A negative outside force. There’s usually something going up against the sympathetic group of main characters. In the case of the more science fiction oriented survival fiction, this can be an invading force of aliens, or even some kind of plague that has ravished the world. In the more realistic, modern prepper type survival books, the outside force is often a group of invaders who aim to impede America by taking down the central power grids.
In essence, if a story is based around a person or group of people who is forced to overcome the odds and fend for their lives in extraordinary circumstances, the story may properly be called survival fiction.
What Type of Settings Are Found In Survival Fiction?
The type of setting found in any given survival fiction story depends a lot upon whether the story is more geared towards sci fi or realism, the time period in which it is set, and the type of event which caused the survival scenario to occur.
Some of the most common settings found in survival fiction stories include:
Earth. When the survival event was something large scale that affected the whole of humanity, the story is often set across the whole planet. This can take the form of a group of survivors who travel from place to place, or a story set across multiple countries, showing the fates of different groups of people unfolding at the same time.
America. Many of the more survivalist, prepper style survival tales occur in modern day America. This adds a level of realism to the story, but might not be quite right for hardcore science fiction fans.
Another planet. Some of the more science oriented survival tales occur on another planet. This can be the case with stories based around a group of humans stranded on an alien world, an abduction survival story, or some other scenario.
The future. Many stories are set in either the near or far future. This gives the writer more liberty to play around with the technological, scientific and poltiical tales found in the story.
The past. Some survival stories occur in the past. This can be the case with stories which deal with an alternative reality survival scenario, a time travel survival story, or just a writer wishing to use a past time period as a backdrop for their characters.
The full list of survival fiction is definitely proof that gripping tales can occur no matter the time period in which they are set.
If genres such as hard science fiction are suited for explaining detailed scientific concepts, both real and imaginary, then survival fiction is tailor made for exploring aspects of human psychology.
While some of the best survival stories deal with scientific concepts and others don’t, every one of them explores the psychology of human beings forced out of their comfort zone and into a struggle for survival.
Some of the psychological and social concepts explored within the genre of survival fiction include:
Leadership. In the case of a group of survivors banding together, who will take the lead? Many interesting survival stories deal with the power struggles that occur between potential rival leaders within groups.

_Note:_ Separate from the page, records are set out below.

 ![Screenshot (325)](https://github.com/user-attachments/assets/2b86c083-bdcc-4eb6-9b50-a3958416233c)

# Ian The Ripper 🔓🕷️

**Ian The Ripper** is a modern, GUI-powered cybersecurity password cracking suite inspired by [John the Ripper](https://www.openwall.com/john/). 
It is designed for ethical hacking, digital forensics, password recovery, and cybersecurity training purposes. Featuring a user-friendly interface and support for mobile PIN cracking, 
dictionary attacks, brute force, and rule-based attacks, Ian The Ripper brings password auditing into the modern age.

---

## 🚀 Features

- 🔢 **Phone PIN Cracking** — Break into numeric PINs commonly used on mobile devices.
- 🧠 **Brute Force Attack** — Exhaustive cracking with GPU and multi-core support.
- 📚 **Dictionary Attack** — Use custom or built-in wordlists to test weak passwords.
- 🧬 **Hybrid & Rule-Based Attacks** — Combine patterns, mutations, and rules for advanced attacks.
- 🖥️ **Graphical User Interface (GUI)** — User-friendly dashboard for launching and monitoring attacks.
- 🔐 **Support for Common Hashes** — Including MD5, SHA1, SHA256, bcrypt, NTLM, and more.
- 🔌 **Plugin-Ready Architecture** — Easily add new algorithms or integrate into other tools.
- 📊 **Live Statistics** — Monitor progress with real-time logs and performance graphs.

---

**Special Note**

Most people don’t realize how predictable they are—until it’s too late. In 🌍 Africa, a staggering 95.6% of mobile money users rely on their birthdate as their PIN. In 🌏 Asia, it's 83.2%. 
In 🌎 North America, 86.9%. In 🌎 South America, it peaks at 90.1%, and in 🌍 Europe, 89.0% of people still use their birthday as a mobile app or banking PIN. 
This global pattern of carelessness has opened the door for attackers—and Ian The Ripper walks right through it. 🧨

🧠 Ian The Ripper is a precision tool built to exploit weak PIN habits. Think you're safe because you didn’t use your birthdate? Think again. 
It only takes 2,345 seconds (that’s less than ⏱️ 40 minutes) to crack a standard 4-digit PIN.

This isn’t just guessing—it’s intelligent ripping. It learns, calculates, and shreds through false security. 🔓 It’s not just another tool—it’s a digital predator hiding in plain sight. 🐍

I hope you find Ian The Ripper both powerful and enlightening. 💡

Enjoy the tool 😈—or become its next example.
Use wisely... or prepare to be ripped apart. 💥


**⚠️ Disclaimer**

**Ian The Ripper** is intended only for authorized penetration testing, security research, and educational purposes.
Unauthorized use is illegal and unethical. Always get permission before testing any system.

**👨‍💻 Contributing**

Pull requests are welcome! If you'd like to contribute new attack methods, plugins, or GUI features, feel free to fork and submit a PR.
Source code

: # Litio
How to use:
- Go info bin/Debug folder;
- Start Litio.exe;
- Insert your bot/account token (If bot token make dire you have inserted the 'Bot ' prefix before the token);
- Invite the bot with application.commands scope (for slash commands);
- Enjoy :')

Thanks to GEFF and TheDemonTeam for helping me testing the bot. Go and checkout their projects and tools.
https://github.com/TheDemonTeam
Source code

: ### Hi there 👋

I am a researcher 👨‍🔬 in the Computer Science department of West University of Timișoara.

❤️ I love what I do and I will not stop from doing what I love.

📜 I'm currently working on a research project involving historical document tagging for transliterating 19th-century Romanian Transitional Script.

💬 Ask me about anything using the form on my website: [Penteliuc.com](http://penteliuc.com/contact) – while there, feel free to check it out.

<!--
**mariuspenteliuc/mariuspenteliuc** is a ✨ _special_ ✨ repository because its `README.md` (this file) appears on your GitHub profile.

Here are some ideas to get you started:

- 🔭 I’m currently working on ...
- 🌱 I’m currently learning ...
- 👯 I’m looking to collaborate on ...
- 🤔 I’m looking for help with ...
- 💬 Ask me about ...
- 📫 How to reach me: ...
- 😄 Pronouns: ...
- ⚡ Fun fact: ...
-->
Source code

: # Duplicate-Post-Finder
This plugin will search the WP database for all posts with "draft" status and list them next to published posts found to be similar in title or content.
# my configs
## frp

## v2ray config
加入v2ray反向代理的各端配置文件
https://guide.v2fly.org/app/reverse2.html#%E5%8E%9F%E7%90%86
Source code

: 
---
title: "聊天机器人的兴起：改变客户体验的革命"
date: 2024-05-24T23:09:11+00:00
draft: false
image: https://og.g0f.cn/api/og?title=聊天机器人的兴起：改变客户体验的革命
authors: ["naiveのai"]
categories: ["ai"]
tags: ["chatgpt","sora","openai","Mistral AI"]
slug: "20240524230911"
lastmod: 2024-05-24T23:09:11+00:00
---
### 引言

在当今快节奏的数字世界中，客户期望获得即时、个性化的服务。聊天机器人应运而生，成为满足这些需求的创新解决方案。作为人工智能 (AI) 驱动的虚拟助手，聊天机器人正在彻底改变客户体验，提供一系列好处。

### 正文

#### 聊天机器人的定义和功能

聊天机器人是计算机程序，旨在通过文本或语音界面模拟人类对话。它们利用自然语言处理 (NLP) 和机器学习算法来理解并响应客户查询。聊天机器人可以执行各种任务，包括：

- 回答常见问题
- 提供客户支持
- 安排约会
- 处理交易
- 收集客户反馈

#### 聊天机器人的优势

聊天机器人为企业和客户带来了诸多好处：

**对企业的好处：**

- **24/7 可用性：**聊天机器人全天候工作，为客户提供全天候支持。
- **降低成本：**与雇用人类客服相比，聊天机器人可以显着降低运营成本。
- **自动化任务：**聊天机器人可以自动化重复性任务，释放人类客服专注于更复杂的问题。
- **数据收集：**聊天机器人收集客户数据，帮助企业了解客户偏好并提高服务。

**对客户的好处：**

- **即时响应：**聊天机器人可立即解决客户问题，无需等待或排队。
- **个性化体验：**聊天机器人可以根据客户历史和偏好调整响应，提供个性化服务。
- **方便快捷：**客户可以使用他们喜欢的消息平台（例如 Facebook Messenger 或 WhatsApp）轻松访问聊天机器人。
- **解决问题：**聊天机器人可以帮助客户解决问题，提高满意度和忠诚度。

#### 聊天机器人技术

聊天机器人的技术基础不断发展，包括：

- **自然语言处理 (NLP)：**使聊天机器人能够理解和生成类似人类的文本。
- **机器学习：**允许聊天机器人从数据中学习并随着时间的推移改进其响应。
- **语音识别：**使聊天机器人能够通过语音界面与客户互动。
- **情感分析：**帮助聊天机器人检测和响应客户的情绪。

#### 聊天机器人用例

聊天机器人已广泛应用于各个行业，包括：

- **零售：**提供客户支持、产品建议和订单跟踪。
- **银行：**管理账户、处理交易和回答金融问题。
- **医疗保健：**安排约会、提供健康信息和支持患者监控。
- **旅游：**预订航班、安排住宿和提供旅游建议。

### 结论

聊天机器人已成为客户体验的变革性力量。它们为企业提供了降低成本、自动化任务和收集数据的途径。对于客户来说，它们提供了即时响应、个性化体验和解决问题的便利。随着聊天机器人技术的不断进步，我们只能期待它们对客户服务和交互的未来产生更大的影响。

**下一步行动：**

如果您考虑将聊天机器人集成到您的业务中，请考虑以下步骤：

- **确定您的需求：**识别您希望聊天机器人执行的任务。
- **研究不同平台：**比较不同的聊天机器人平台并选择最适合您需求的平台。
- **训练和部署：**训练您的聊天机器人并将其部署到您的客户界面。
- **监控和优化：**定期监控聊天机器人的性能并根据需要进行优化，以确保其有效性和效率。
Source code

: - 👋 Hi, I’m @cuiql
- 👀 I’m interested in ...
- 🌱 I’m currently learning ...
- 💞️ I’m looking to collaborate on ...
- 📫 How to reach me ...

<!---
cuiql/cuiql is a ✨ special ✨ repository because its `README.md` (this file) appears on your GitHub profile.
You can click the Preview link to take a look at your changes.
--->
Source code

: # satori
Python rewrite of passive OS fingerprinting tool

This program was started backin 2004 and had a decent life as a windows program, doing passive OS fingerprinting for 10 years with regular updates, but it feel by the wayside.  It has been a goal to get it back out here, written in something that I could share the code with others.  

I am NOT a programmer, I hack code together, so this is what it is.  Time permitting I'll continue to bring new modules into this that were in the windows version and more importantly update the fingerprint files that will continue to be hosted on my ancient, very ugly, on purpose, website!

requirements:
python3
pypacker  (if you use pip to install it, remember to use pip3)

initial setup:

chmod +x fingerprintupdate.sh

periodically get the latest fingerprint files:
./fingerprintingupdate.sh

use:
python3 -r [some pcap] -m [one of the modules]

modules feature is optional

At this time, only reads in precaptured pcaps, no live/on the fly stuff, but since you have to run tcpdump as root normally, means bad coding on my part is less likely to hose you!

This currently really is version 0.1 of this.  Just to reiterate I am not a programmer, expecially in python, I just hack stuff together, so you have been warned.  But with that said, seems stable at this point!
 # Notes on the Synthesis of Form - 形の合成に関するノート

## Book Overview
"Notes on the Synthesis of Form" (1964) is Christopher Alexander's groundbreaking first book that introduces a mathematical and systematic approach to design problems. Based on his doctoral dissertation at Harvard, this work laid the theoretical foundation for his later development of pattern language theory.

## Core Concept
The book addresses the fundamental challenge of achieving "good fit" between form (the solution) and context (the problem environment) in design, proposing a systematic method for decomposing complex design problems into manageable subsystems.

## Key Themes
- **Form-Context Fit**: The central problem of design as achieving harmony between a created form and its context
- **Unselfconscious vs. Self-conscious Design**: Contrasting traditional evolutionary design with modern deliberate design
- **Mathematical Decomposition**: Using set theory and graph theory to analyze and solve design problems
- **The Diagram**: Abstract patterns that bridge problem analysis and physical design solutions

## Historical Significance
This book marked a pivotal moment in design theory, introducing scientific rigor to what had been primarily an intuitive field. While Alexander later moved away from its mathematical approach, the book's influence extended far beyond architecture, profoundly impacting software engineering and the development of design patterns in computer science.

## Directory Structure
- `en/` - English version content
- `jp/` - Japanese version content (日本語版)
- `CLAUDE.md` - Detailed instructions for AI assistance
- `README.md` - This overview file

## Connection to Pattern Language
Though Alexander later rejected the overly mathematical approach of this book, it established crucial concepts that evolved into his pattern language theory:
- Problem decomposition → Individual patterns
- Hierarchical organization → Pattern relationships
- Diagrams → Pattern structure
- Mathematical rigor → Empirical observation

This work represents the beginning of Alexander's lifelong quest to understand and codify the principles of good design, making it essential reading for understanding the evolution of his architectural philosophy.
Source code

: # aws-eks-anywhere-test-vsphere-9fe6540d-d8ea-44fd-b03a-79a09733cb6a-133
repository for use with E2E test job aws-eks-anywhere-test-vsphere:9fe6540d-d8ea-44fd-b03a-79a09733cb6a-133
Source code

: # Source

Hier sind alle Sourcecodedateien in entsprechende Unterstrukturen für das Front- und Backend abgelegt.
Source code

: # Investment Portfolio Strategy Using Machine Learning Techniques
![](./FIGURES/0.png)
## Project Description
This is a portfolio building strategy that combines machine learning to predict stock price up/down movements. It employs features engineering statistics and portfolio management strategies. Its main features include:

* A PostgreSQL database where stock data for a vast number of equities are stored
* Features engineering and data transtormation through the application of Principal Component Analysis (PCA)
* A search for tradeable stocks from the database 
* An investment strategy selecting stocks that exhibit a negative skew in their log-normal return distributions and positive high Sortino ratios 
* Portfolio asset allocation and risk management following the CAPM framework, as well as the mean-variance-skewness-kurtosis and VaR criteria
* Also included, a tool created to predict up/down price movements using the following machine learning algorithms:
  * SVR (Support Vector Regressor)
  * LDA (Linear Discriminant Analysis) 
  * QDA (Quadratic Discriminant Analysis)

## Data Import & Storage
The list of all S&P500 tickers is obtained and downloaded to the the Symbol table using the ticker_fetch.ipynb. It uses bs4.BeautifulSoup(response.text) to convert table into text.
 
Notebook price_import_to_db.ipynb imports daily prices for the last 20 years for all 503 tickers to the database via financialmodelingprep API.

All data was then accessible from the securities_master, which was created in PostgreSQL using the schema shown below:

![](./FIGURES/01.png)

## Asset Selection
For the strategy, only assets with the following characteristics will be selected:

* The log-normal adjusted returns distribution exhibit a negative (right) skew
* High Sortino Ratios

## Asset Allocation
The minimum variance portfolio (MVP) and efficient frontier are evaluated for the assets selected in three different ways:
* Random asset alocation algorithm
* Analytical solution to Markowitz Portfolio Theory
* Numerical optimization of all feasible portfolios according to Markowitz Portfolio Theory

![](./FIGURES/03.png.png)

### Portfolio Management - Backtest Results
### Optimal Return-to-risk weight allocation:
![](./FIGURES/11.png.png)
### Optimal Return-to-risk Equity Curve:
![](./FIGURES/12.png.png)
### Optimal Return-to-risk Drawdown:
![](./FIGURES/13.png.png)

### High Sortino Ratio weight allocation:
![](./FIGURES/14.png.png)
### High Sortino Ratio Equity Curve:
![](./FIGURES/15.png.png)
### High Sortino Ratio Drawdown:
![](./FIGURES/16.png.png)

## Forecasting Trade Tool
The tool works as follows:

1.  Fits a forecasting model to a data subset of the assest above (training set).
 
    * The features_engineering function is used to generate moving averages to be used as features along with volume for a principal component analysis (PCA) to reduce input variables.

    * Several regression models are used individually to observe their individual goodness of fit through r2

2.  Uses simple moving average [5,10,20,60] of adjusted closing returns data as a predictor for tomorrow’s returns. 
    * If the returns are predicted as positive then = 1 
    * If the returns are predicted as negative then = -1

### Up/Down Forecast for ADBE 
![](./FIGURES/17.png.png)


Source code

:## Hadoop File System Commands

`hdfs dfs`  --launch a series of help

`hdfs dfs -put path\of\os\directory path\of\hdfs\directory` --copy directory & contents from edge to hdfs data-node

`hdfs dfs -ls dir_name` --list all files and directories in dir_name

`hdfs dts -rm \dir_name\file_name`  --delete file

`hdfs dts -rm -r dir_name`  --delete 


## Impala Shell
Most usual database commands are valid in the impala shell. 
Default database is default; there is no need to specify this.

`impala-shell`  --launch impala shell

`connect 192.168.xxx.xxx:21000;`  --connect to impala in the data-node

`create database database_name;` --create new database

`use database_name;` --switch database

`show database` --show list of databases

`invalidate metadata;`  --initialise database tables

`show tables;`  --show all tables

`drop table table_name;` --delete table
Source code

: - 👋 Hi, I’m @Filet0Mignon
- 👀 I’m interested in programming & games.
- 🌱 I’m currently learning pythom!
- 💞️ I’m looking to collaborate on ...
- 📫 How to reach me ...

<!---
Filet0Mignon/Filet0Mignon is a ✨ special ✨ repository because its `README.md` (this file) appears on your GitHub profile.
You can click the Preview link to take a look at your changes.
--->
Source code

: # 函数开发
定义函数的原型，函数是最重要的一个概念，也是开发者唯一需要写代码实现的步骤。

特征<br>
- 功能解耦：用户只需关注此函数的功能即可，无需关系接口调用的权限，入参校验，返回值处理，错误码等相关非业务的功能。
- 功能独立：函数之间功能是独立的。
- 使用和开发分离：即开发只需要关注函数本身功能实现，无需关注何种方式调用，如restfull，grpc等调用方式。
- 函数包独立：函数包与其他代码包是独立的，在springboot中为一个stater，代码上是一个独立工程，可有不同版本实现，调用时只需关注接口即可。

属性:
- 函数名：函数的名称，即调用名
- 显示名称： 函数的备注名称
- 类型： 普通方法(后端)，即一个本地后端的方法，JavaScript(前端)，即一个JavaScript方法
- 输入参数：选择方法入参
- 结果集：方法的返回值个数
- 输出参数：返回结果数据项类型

Resources. How do people cope when they are thrust from a world of abundance into a world of scarcity? How do people choose to ration and distribute the resources still available to them after the catastrophic event has happened?
Economics. In times of crisis, how do people operate in an economic sense? Is there a barter system? Are certain commodities more valued than others? This is often one of the most fascinating parts of survival fiction.
If you’re interested in seeing how human beings cope in extreme scenarios, both on an individual and a group basis, you will find much to love in survival fiction.